Where does this come from? Other tests use the actual path to the folder.

May be you could use heard in other test in same patch?

I'm not quite sure what you mean by "heard". Searching for "heard" in the LLVM code and Googling "llvm heard" reveal nothing useful. Please can you explain what you mean?

If you're suggesting that I could use the new <string> header to replace declarations of basic_string etc. in other tests then I think that would be possible with some careful checking to make sure it include the necessary functionality.
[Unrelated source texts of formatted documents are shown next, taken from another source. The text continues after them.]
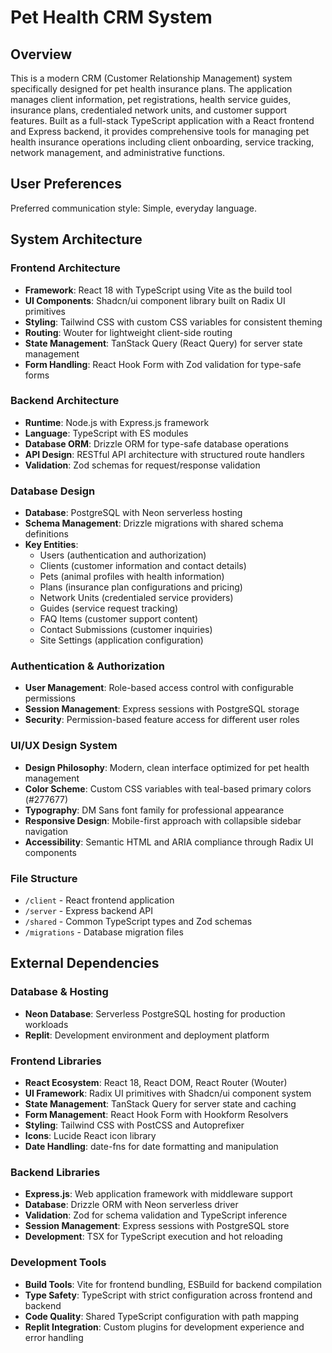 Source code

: # Pet Health CRM System

## Overview

This is a modern CRM (Customer Relationship Management) system specifically designed for pet health insurance plans. The application manages client information, pet registrations, health service guides, insurance plans, credentialed network units, and customer support features. Built as a full-stack TypeScript application with a React frontend and Express backend, it provides comprehensive tools for managing pet health insurance operations including client onboarding, service tracking, network management, and administrative functions.

## User Preferences

Preferred communication style: Simple, everyday language.

## System Architecture

### Frontend Architecture
- **Framework**: React 18 with TypeScript using Vite as the build tool
- **UI Components**: Shadcn/ui component library built on Radix UI primitives
- **Styling**: Tailwind CSS with custom CSS variables for consistent theming
- **Routing**: Wouter for lightweight client-side routing
- **State Management**: TanStack Query (React Query) for server state management
- **Form Handling**: React Hook Form with Zod validation for type-safe forms

### Backend Architecture
- **Runtime**: Node.js with Express.js framework
- **Language**: TypeScript with ES modules
- **Database ORM**: Drizzle ORM for type-safe database operations
- **API Design**: RESTful API architecture with structured route handlers
- **Validation**: Zod schemas for request/response validation

### Database Design
- **Database**: PostgreSQL with Neon serverless hosting
- **Schema Management**: Drizzle migrations with shared schema definitions
- **Key Entities**:
  - Users (authentication and authorization)
  - Clients (customer information and contact details)
  - Pets (animal profiles with health information)
  - Plans (insurance plan configurations and pricing)
  - Network Units (credentialed service providers)
  - Guides (service request tracking)
  - FAQ Items (customer support content)
  - Contact Submissions (customer inquiries)
  - Site Settings (application configuration)

### Authentication & Authorization
- **User Management**: Role-based access control with configurable permissions
- **Session Management**: Express sessions with PostgreSQL storage
- **Security**: Permission-based feature access for different user roles

### UI/UX Design System
- **Design Philosophy**: Modern, clean interface optimized for pet health management
- **Color Scheme**: Custom CSS variables with teal-based primary colors (#277677)
- **Typography**: DM Sans font family for professional appearance
- **Responsive Design**: Mobile-first approach with collapsible sidebar navigation
- **Accessibility**: Semantic HTML and ARIA compliance through Radix UI components

### File Structure
- `/client` - React frontend application
- `/server` - Express backend API
- `/shared` - Common TypeScript types and Zod schemas
- `/migrations` - Database migration files

## External Dependencies

### Database & Hosting
- **Neon Database**: Serverless PostgreSQL hosting for production workloads
- **Replit**: Development environment and deployment platform

### Frontend Libraries
- **React Ecosystem**: React 18, React DOM, React Router (Wouter)
- **UI Framework**: Radix UI primitives with Shadcn/ui component system
- **State Management**: TanStack Query for server state and caching
- **Form Management**: React Hook Form with Hookform Resolvers
- **Styling**: Tailwind CSS with PostCSS and Autoprefixer
- **Icons**: Lucide React icon library
- **Date Handling**: date-fns for date formatting and manipulation

### Backend Libraries
- **Express.js**: Web application framework with middleware support
- **Database**: Drizzle ORM with Neon serverless driver
- **Validation**: Zod for schema validation and TypeScript inference
- **Session Management**: Express sessions with PostgreSQL store
- **Development**: TSX for TypeScript execution and hot reloading

### Development Tools
- **Build Tools**: Vite for frontend bundling, ESBuild for backend compilation
- **Type Safety**: TypeScript with strict configuration across frontend and backend
- **Code Quality**: Shared TypeScript configuration with path mapping
- **Replit Integration**: Custom plugins for development experience and error handling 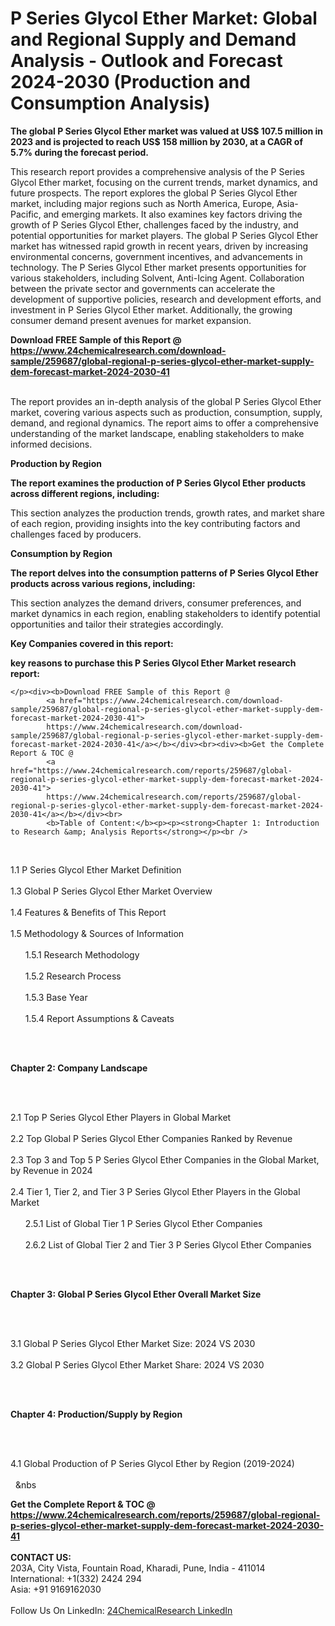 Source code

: <h1>P Series Glycol Ether Market: Global and Regional Supply and Demand Analysis - Outlook and Forecast 2024-2030 (Production and Consumption Analysis)</h1><p><strong>The global P Series Glycol Ether market was valued at US$ 107.5 million in 2023 and is projected to reach US$ 158 million by 2030, at a CAGR of 5.7% during the forecast period.</strong></p><p>
</p><p>This research report provides a comprehensive analysis of the P Series Glycol Ether market, focusing on the current trends, market dynamics, and future prospects. The report explores the global P Series Glycol Ether market, including major regions such as North America, Europe, Asia-Pacific, and emerging markets. It also examines key factors driving the growth of P Series Glycol Ether, challenges faced by the industry, and potential opportunities for market players. The global P Series Glycol Ether market has witnessed rapid growth in recent years, driven by increasing environmental concerns, government incentives, and advancements in technology. The P Series Glycol Ether market presents opportunities for various stakeholders, including Solvent, Anti-Icing Agent. Collaboration between the private sector and governments can accelerate the development of supportive policies, research and development efforts, and investment in P Series Glycol Ether market. Additionally, the growing consumer demand present avenues for market expansion. </p><div><b>Download FREE Sample of this Report @ 
            <a href="https://www.24chemicalresearch.com/download-sample/259687/global-regional-p-series-glycol-ether-market-supply-dem-forecast-market-2024-2030-41">
            https://www.24chemicalresearch.com/download-sample/259687/global-regional-p-series-glycol-ether-market-supply-dem-forecast-market-2024-2030-41</a></b></div><br><p>
</p><p>The report provides an in-depth analysis of the global P Series Glycol Ether market, covering various aspects such as production, consumption, supply, demand, and regional dynamics. The report aims to offer a comprehensive understanding of the market landscape, enabling stakeholders to make informed decisions.</p><p>
</p><p><strong>Production by Region</strong></p><p>
</p><p><strong>The report examines the production of P Series Glycol Ether products across different regions, including:</strong></p><p>
</p><p>
</p><p>This section analyzes the production trends, growth rates, and market share of each region, providing insights into the key contributing factors and challenges faced by producers.</p><p>
</p><p><strong>Consumption by Region</strong></p><p>
</p><p><strong>The report delves into the consumption patterns of P Series Glycol Ether products across various regions, including:</strong></p><p>
</p><p>
</p><p>This section analyzes the demand drivers, consumer preferences, and market dynamics in each region, enabling stakeholders to identify potential opportunities and tailor their strategies accordingly.</p><p>
<strong>Key Companies covered in this report:</strong></p><p>
</p><p>
</p><p><strong>key reasons to purchase this P Series Glycol Ether Market research report:</strong></p><p>

	</p><div><b>Download FREE Sample of this Report @ 
            <a href="https://www.24chemicalresearch.com/download-sample/259687/global-regional-p-series-glycol-ether-market-supply-dem-forecast-market-2024-2030-41">
            https://www.24chemicalresearch.com/download-sample/259687/global-regional-p-series-glycol-ether-market-supply-dem-forecast-market-2024-2030-41</a></b></div><br><div><b>Get the Complete Report & TOC @ 
            <a href="https://www.24chemicalresearch.com/reports/259687/global-regional-p-series-glycol-ether-market-supply-dem-forecast-market-2024-2030-41">
            https://www.24chemicalresearch.com/reports/259687/global-regional-p-series-glycol-ether-market-supply-dem-forecast-market-2024-2030-41</a></b></div><br>
            <b>Table of Content:</b><p><p><strong>Chapter 1: Introduction to Research &amp; Analysis Reports</strong></p><br />
<br />
<p>1.1 P Series Glycol Ether Market Definition<br /><br />
1.3 Global P Series Glycol Ether Market Overview<br /><br />
1.4 Features &amp; Benefits of This Report<br /><br />
1.5 Methodology &amp; Sources of Information<br /><br />
&nbsp;&nbsp;&nbsp;&nbsp;&nbsp; 1.5.1 Research Methodology<br /><br />
&nbsp;&nbsp;&nbsp;&nbsp;&nbsp; 1.5.2 Research Process<br /><br />
&nbsp;&nbsp;&nbsp;&nbsp;&nbsp; 1.5.3 Base Year<br /><br />
&nbsp;&nbsp;&nbsp;&nbsp;&nbsp; 1.5.4 Report Assumptions &amp; Caveats</p><br />
<br />
<p><strong>Chapter 2: Company Landscape</strong></p><br />
<br />
<p>2.1 Top P Series Glycol Ether Players in Global Market<br /><br />
2.2 Top Global P Series Glycol Ether Companies Ranked by Revenue<br /><br />
2.3 Top 3 and Top 5 P Series Glycol Ether Companies in the Global Market, by Revenue in 2024<br /><br />
2.4 Tier 1, Tier 2, and Tier 3 P Series Glycol Ether Players in the Global Market<br /><br />
&nbsp;&nbsp;&nbsp;&nbsp;&nbsp; 2.5.1 List of Global Tier 1 P Series Glycol Ether Companies<br /><br />
&nbsp;&nbsp;&nbsp;&nbsp;&nbsp; 2.6.2 List of Global Tier 2 and Tier 3 P Series Glycol Ether Companies</p><br />
<br />
<p><strong>Chapter 3: Global P Series Glycol Ether Overall Market Size</strong></p><br />
<br />
<p>3.1 Global P Series Glycol Ether Market Size: 2024 VS 2030<br /><br />
3.2 Global P Series Glycol Ether Market Share: 2024 VS 2030</p><br />
<br />
<p><strong>Chapter 4: Production/Supply by Region</strong></p><br />
<br />
<p>4.1 Global Production of P Series Glycol Ether by Region (2019-2024)<br /><br />
&nbsp;&nbsp;&nbs</p><div><b>Get the Complete Report & TOC @ 
            <a href="https://www.24chemicalresearch.com/reports/259687/global-regional-p-series-glycol-ether-market-supply-dem-forecast-market-2024-2030-41">
            https://www.24chemicalresearch.com/reports/259687/global-regional-p-series-glycol-ether-market-supply-dem-forecast-market-2024-2030-41</a></b></div><br><b>CONTACT US:</b><br>
            203A, City Vista, Fountain Road, Kharadi, Pune, India - 411014<br>
            International: +1(332) 2424 294<br>
            Asia: +91 9169162030 <br><br>
            Follow Us On LinkedIn: <a href="https://www.linkedin.com/company/24chemicalresearch/">24ChemicalResearch LinkedIn</a> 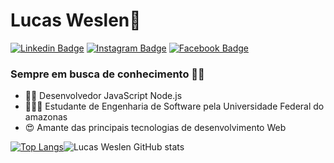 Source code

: #  Lucas Weslen👋

 [![Linkedin Badge](https://img.shields.io/badge/-LinkedIn-blue?style=flat-square&logo=Linkedin&logoColor=white&link=https://www.linkedin.com/in/lucas-weslen-lopes-de-matos-1b1b0a183/)](https://www.linkedin.com/in/lucas-weslen-lopes-de-matos-1b1b0a183/) [![Instagram Badge](https://img.shields.io/badge/-Instagram-violet?style=flat-square&logo=Instagram&logoColor=white&link=https://www.instagram.com/lucaswmatos/)](https://www.instagram.com/lucaswmatos/) [![Facebook Badge](https://img.shields.io/badge/Facebook-1877F2?style=flat-square&logo=facebook&logoColor=white&link=https://www.facebook.com/profile.php?id=100028150248944)](https://www.facebook.com/profile.php?id=100028150248944)

### Sempre em busca de conhecimento 👊🏼

-  👨‍💻 Desenvolvedor JavaScript Node.js 
-  🧑🏽‍🚀 Estudante de Engenharia de Software pela Universidade Federal do amazonas
-  😍 Amante das principais tecnologias de desenvolvimento Web
 
 [![Top Langs](https://github-readme-stats.vercel.app/api/top-langs/?username=matoslopes23)](https://github.com/anuraghazra/github-readme-stats)![Lucas Weslen GitHub stats](https://github-readme-stats.vercel.app/api/?username=matoslopes23&show_icons=true&title_color=fff&icon_color=79ff97&text_color=9f9f9f&bg_color=151515)
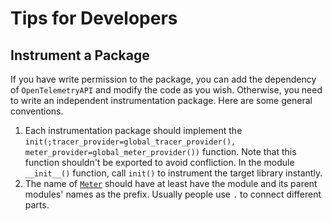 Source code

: # Tips for Developers

## Instrument a Package

If you have write permission to the package, you can add the dependency of `OpenTelemetryAPI` and modify the code as you wish. Otherwise, you need to write an independent instrumentation package. Here are some general conventions.

1. Each instrumentation package should implement the `init(;tracer_provider=global_tracer_provider(), meter_provider=global_meter_provider())` function. Note that this function shouldn't be exported to avoid confliction. In the module `__init__()` function, call `init()` to instrument the target library instantly.
1. The name of [`Meter`](@ref) should have at least have the module and its parent modules' names as the prefix. Usually people use `.` to connect different parts.
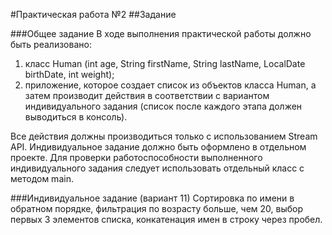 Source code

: #Практическая работа №2
##Задание

###Общее задание
В ходе выполнения практической работы должно быть реализовано:
1) класс Human (int age, String firstName, String lastName, LocalDate birthDate, int weight);
2) приложение, которое создает список из объектов класса Human, а затем производит действия в соответствии с вариантом индивидуального задания (список после каждого этапа должен выводиться в консоль).

Все действия должны производиться только с использованием Stream API.
Индивидуальное задание должно быть оформлено в отдельном проекте.
Для проверки работоспособности выполненного индивидуального задания следует использовать отдельный класс с методом main.

###Индивидуальное задание (вариант 11)
Сортировка по имени в обратном порядке, фильтрация по возрасту больше, чем 20, выбор первых 3 элементов списка, конкатенация имен в
строку через пробел. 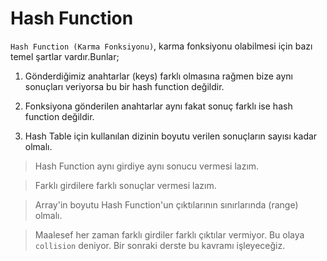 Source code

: # **Hash Function**

`Hash Function (Karma Fonksiyonu)`, karma fonksiyonu olabilmesi için bazı temel şartlar vardır.Bunlar;

1. Gönderdiğimiz anahtarlar (keys) farklı olmasına rağmen bize aynı sonuçları veriyorsa bu bir hash function değildir.

2. Fonksiyona gönderilen anahtarlar aynı fakat sonuç farklı ise hash function değildir.

3. Hash Table için kullanılan dizinin boyutu verilen sonuçların sayısı kadar olmalı.

> Hash Function aynı girdiye aynı sonucu vermesi lazım.

> Farklı girdilere farklı sonuçlar vermesi lazım.

> Array'in boyutu Hash Function'un çıktılarının sınırlarında (range) olmalı.

> Maalesef her zaman farklı girdiler farklı çıktılar vermiyor. Bu olaya `collision` deniyor. Bir sonraki derste bu kavramı işleyeceğiz. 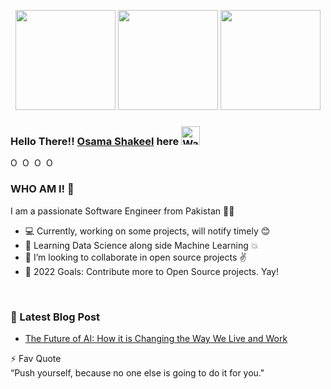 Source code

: <p align="center"> <img src="https://octodex.github.com/images/filmtocats.png" height="160px" width="160px"> <img src="https://octodex.github.com/images/deckfailcat.png" height="160px" width="160px"> <img src="https://octodex.github.com/images/surftocat.png" height="160px" width="160px">


### Hello There!! [Osama Shakeel](https://osamashakeel.github.io/) here <img src="https://github.com/TheDudeThatCode/TheDudeThatCode/blob/master/Assets/Hi.gif" width="30px" alt="Waving">

<a href="https://twitter.com/Oxaaama">
  <img align="left" alt="Osama Shakeel's Twitter" width="16px" src="https://cdn.jsdelivr.net/npm/simple-icons@v3/icons/twitter.svg" />
</a>
<a href="https://www.linkedin.com/in/osamashakeel/">
  <img align="left" alt="Osama Shakeel's Linkdein" width="16px" src="https://cdn.jsdelivr.net/npm/simple-icons@v3/icons/linkedin.svg" />
</a>
<a href="https://github.com/sardarosama">
  <img align="left" alt="Osama Shakeel's Github" width="16px" src="https://cdn.jsdelivr.net/npm/simple-icons@v3/icons/github.svg" />

<a href="https://osaama.medium.com/">
  <img align="left" alt="Osama Shakeel's Medium" width="16px" src="https://cdn.jsdelivr.net/npm/simple-icons@v3/icons/medium.svg" />
</a>

<br />


### WHO AM I! 🤔

I am a passionate Software Engineer from Pakistan 🤍💚
- 💻 Currently, working on some projects, will notify timely 😊
- 🤩 Learning Data Science along side Machine Learning 💥
- 👯 I’m looking to collaborate in open source projects ✌
- 🥅 2022 Goals: Contribute more to Open Source projects. Yay!
<br />

### 📕 Latest Blog Post 

<!-- BLOG-POST-LIST:START -->
- [The Future of AI: How it is Changing the Way We Live and Work](https://medium.com/@osaama/the-future-of-ai-how-it-is-changing-the-way-we-live-and-work-fc37d75e4c86)
 

⚡ Fav Quote <br>
“Push yourself, because no one else is going to do it for you."
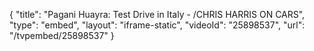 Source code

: {
    "title": "Pagani Huayra: Test Drive in Italy - \/CHRIS HARRIS ON CARS",
    "type": "embed",
    "layout": "iframe-static",
    "videoId": "25898537",
    "url": "\/tvpembed\/25898537"
}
I think that would easier to review separately rather than in a single patch though.

clang-tools-extra/test/clang-tidy/checkers/readability/redundant-string-cstr.cpp
1–2

I copied it from other checks:

clang-tools-extra/test/clang-tidy/checkers/bugprone/signal-handler-minimal.c:// RUN: -- -isystem %clang_tidy_headers
clang-tools-extra/test/clang-tidy/checkers/bugprone/signal-handler-posix.c:// RUN: -- -isystem %clang_tidy_headers
clang-tools-extra/test/clang-tidy/checkers/bugprone/signal-handler.c:// RUN: %check_clang_tidy %s bugprone-signal-handler %t -- -- -isystem %clang_tidy_headers
clang-tools-extra/test/clang-tidy/checkers/bugprone/signal-handler.cpp:// RUN: %check_clang_tidy -std=c++14 %s bugprone-signal-handler %t -- -- -isystem %clang_tidy_headers -isystem %S/Inputs/signal-handler -target x86_64-unknown-unknown
clang-tools-extra/test/clang-tidy/checkers/bugprone/suspicious-include.cpp:// RUN: %check_clang_tidy %s bugprone-suspicious-include %t -- -- -isystem %clang_tidy_headers -fmodules
clang-tools-extra/test/clang-tidy/checkers/google/objc-function-naming.m:// RUN: %check_clang_tidy %s google-objc-function-naming %t -- -- -isystem %clang_tidy_headers
clang-tools-extra/test/clang-tidy/checkers/llvm/include-order.cpp:// RUN: %check_clang_tidy %s llvm-include-order %t -- -- -isystem %clang_tidy_headers
clang-tools-extra/test/clang-tidy/checkers/modernize/pass-by-value-macro-header.cpp:// RUN: %check_clang_tidy %s modernize-pass-by-value %t -- -- -isystem %clang_tidy_headers
clang-tools-extra/test/clang-tidy/checkers/performance/move-constructor-init.cpp:// RUN: -- -isystem %clang_tidy_headers
clang-tools-extra/test/clang-tidy/checkers/readability/redundant-string-cstr-format.cpp:// RUN: %check_clang_tidy -check-suffix=STDFORMAT -std=c++20 %s readability-redundant-string-cstr %t -- --  -isystem %clang_tidy_headers -DTEST_STDFORMAT
clang-tools-extra/test/clang-tidy/checkers/readability/redundant-string-cstr-format.cpp:// RUN: %check_clang_tidy -check-suffixes=STDFORMAT,STDPRINT -std=c++2b %s readability-redundant-string-cstr %t -- --  -isystem %clang_tidy_headers -DTEST_STDFORMAT -DTEST_STDPRINT
clang-tools-extra/test/clang-tidy/checkers/readability/redundant-string-cstr.cpp:// RUN: %check_clang_tidy %s readability-redundant-string-cstr %t -- -- -isystem %clang_tidy_headers

It seems to work!

mikecrowe marked an inline comment as done.Feb 17 2023, 9:08 AM

If you're suggesting that I could use the new <string> header to replace declarations of basic_string etc. in other tests then I think that would be possible with some careful checking to make sure it include the necessary functionality. I think that would easier to review separately rather than in a single patch though.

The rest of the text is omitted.